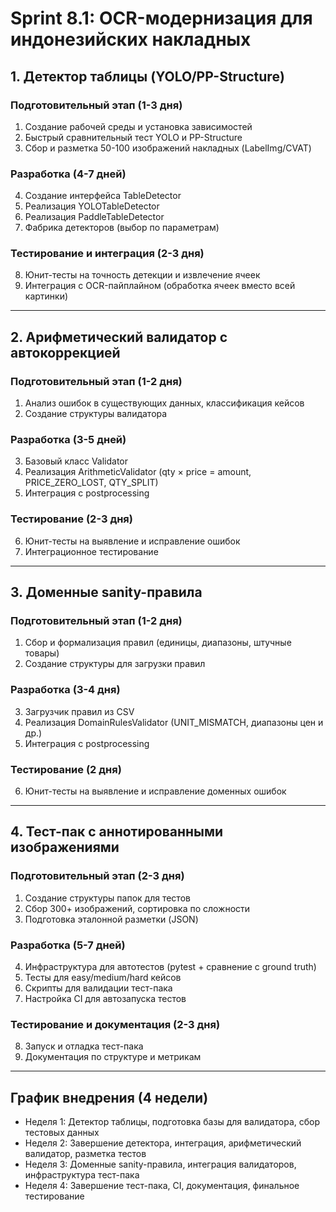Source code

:# Sprint 8.1: OCR-модернизация для индонезийских накладных

## 1. Детектор таблицы (YOLO/PP-Structure)

### Подготовительный этап (1-3 дня)
1. Создание рабочей среды и установка зависимостей
2. Быстрый сравнительный тест YOLO и PP-Structure
3. Сбор и разметка 50-100 изображений накладных (LabelImg/CVAT)

### Разработка (4-7 дней)
4. Создание интерфейса TableDetector
5. Реализация YOLOTableDetector
6. Реализация PaddleTableDetector
7. Фабрика детекторов (выбор по параметрам)

### Тестирование и интеграция (2-3 дня)
8. Юнит-тесты на точность детекции и извлечение ячеек
9. Интеграция с OCR-пайплайном (обработка ячеек вместо всей картинки)

---

## 2. Арифметический валидатор с автокоррекцией

### Подготовительный этап (1-2 дня)
1. Анализ ошибок в существующих данных, классификация кейсов
2. Создание структуры валидатора

### Разработка (3-5 дней)
3. Базовый класс Validator
4. Реализация ArithmeticValidator (qty × price = amount, PRICE_ZERO_LOST, QTY_SPLIT)
5. Интеграция с postprocessing

### Тестирование (2-3 дня)
6. Юнит-тесты на выявление и исправление ошибок
7. Интеграционное тестирование

---

## 3. Доменные sanity-правила

### Подготовительный этап (1-2 дня)
1. Сбор и формализация правил (единицы, диапазоны, штучные товары)
2. Создание структуры для загрузки правил

### Разработка (3-4 дня)
3. Загрузчик правил из CSV
4. Реализация DomainRulesValidator (UNIT_MISMATCH, диапазоны цен и др.)
5. Интеграция с postprocessing

### Тестирование (2 дня)
6. Юнит-тесты на выявление и исправление доменных ошибок

---

## 4. Тест-пак с аннотированными изображениями

### Подготовительный этап (2-3 дня)
1. Создание структуры папок для тестов
2. Сбор 300+ изображений, сортировка по сложности
3. Подготовка эталонной разметки (JSON)

### Разработка (5-7 дней)
4. Инфраструктура для автотестов (pytest + сравнение с ground truth)
5. Тесты для easy/medium/hard кейсов
6. Скрипты для валидации тест-пака
7. Настройка CI для автозапуска тестов

### Тестирование и документация (2-3 дня)
8. Запуск и отладка тест-пака
9. Документация по структуре и метрикам

---

## График внедрения (4 недели)
- Неделя 1: Детектор таблицы, подготовка базы для валидатора, сбор тестовых данных
- Неделя 2: Завершение детектора, интеграция, арифметический валидатор, разметка тестов
- Неделя 3: Доменные sanity-правила, интеграция валидаторов, инфраструктура тест-пака
- Неделя 4: Завершение тест-пака, CI, документация, финальное тестирование 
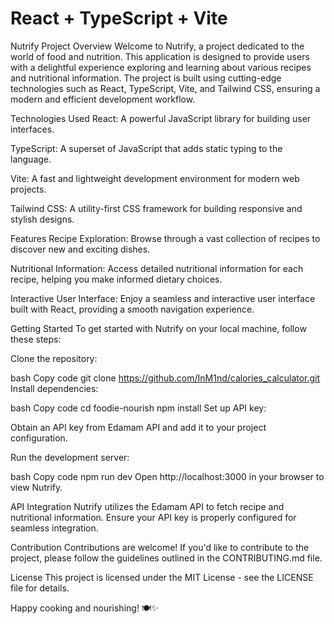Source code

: # React + TypeScript + Vite


Nutrify Project
Overview
Welcome to Nutrify, a project dedicated to the world of food and nutrition. This application is designed to provide users with a delightful experience exploring and learning about various recipes and nutritional information. The project is built using cutting-edge technologies such as React, TypeScript, Vite, and Tailwind CSS, ensuring a modern and efficient development workflow.

Technologies Used
React: A powerful JavaScript library for building user interfaces.

TypeScript: A superset of JavaScript that adds static typing to the language.

Vite: A fast and lightweight development environment for modern web projects.

Tailwind CSS: A utility-first CSS framework for building responsive and stylish designs.

Features
Recipe Exploration: Browse through a vast collection of recipes to discover new and exciting dishes.

Nutritional Information: Access detailed nutritional information for each recipe, helping you make informed dietary choices.

Interactive User Interface: Enjoy a seamless and interactive user interface built with React, providing a smooth navigation experience.

Getting Started
To get started with Nutrify on your local machine, follow these steps:

Clone the repository:

bash
Copy code
git clone https://github.com/InM1nd/calories_calculator.git
Install dependencies:

bash
Copy code
cd foodie-nourish
npm install
Set up API key:

Obtain an API key from Edamam API and add it to your project configuration.

Run the development server:

bash
Copy code
npm run dev
Open http://localhost:3000 in your browser to view Nutrify.

API Integration
Nutrify utilizes the Edamam API to fetch recipe and nutritional information. Ensure your API key is properly configured for seamless integration.

Contribution
Contributions are welcome! If you'd like to contribute to the project, please follow the guidelines outlined in the CONTRIBUTING.md file.

License
This project is licensed under the MIT License - see the LICENSE file for details.

Happy cooking and nourishing! 🍽️✨
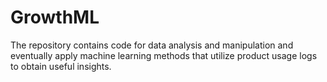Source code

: # GrowthML
The repository contains code for data analysis and manipulation and eventually apply machine learning methods that utilize product usage logs to obtain useful insights.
━━━
- WORK ORDER: The whole listing above, minus its pictures, is what you should write out word for word.

- TASK OUTPUT:
Source code

:# Sprint 8.1: OCR-модернизация для индонезийских накладных

## 1. Детектор таблицы (YOLO/PP-Structure)

### Подготовительный этап (1-3 дня)
1. Создание рабочей среды и установка зависимостей
2. Быстрый сравнительный тест YOLO и PP-Structure
3. Сбор и разметка 50-100 изображений накладных (LabelImg/CVAT)

### Разработка (4-7 дней)
4. Создание интерфейса TableDetector
5. Реализация YOLOTableDetector
6. Реализация PaddleTableDetector
7. Фабрика детекторов (выбор по параметрам)

### Тестирование и интеграция (2-3 дня)
8. Юнит-тесты на точность детекции и извлечение ячеек
9. Интеграция с OCR-пайплайном (обработка ячеек вместо всей картинки)

---

## 2. Арифметический валидатор с автокоррекцией

### Подготовительный этап (1-2 дня)
1. Анализ ошибок в существующих данных, классификация кейсов
2. Создание структуры валидатора

### Разработка (3-5 дней)
3. Базовый класс Validator
4. Реализация ArithmeticValidator (qty × price = amount, PRICE_ZERO_LOST, QTY_SPLIT)
5. Интеграция с postprocessing

### Тестирование (2-3 дня)
6. Юнит-тесты на выявление и исправление ошибок
7. Интеграционное тестирование

---

## 3. Доменные sanity-правила

### Подготовительный этап (1-2 дня)
1. Сбор и формализация правил (единицы, диапазоны, штучные товары)
2. Создание структуры для загрузки правил

### Разработка (3-4 дня)
3. Загрузчик правил из CSV
4. Реализация DomainRulesValidator (UNIT_MISMATCH, диапазоны цен и др.)
5. Интеграция с postprocessing

### Тестирование (2 дня)
6. Юнит-тесты на выявление и исправление доменных ошибок

---

## 4. Тест-пак с аннотированными изображениями

### Подготовительный этап (2-3 дня)
1. Создание структуры папок для тестов
2. Сбор 300+ изображений, сортировка по сложности
3. Подготовка эталонной разметки (JSON)

### Разработка (5-7 дней)
4. Инфраструктура для автотестов (pytest + сравнение с ground truth)
5. Тесты для easy/medium/hard кейсов
6. Скрипты для валидации тест-пака
7. Настройка CI для автозапуска тестов

### Тестирование и документация (2-3 дня)
8. Запуск и отладка тест-пака
9. Документация по структуре и метрикам

---

## График внедрения (4 недели)
- Неделя 1: Детектор таблицы, подготовка базы для валидатора, сбор тестовых данных
- Неделя 2: Завершение детектора, интеграция, арифметический валидатор, разметка тестов
- Неделя 3: Доменные sanity-правила, интеграция валидаторов, инфраструктура тест-пака
- Неделя 4: Завершение тест-пака, CI, документация, финальное тестирование 
Source code

: # React + TypeScript + Vite


Nutrify Project
Overview
Welcome to Nutrify, a project dedicated to the world of food and nutrition. This application is designed to provide users with a delightful experience exploring and learning about various recipes and nutritional information. The project is built using cutting-edge technologies such as React, TypeScript, Vite, and Tailwind CSS, ensuring a modern and efficient development workflow.

Technologies Used
React: A powerful JavaScript library for building user interfaces.

TypeScript: A superset of JavaScript that adds static typing to the language.

Vite: A fast and lightweight development environment for modern web projects.

Tailwind CSS: A utility-first CSS framework for building responsive and stylish designs.

Features
Recipe Exploration: Browse through a vast collection of recipes to discover new and exciting dishes.

Nutritional Information: Access detailed nutritional information for each recipe, helping you make informed dietary choices.

Interactive User Interface: Enjoy a seamless and interactive user interface built with React, providing a smooth navigation experience.

Getting Started
To get started with Nutrify on your local machine, follow these steps:

Clone the repository:

bash
Copy code
git clone https://github.com/InM1nd/calories_calculator.git
Install dependencies:

bash
Copy code
cd foodie-nourish
npm install
Set up API key:

Obtain an API key from Edamam API and add it to your project configuration.

Run the development server:

bash
Copy code
npm run dev
Open http://localhost:3000 in your browser to view Nutrify.

API Integration
Nutrify utilizes the Edamam API to fetch recipe and nutritional information. Ensure your API key is properly configured for seamless integration.

Contribution
Contributions are welcome! If you'd like to contribute to the project, please follow the guidelines outlined in the CONTRIBUTING.md file.

License
This project is licensed under the MIT License - see the LICENSE file for details.

Happy cooking and nourishing! 🍽️✨
Source code

: # GrowthML
The repository contains code for data analysis and manipulation and eventually apply machine learning methods that utilize product usage logs to obtain useful insights.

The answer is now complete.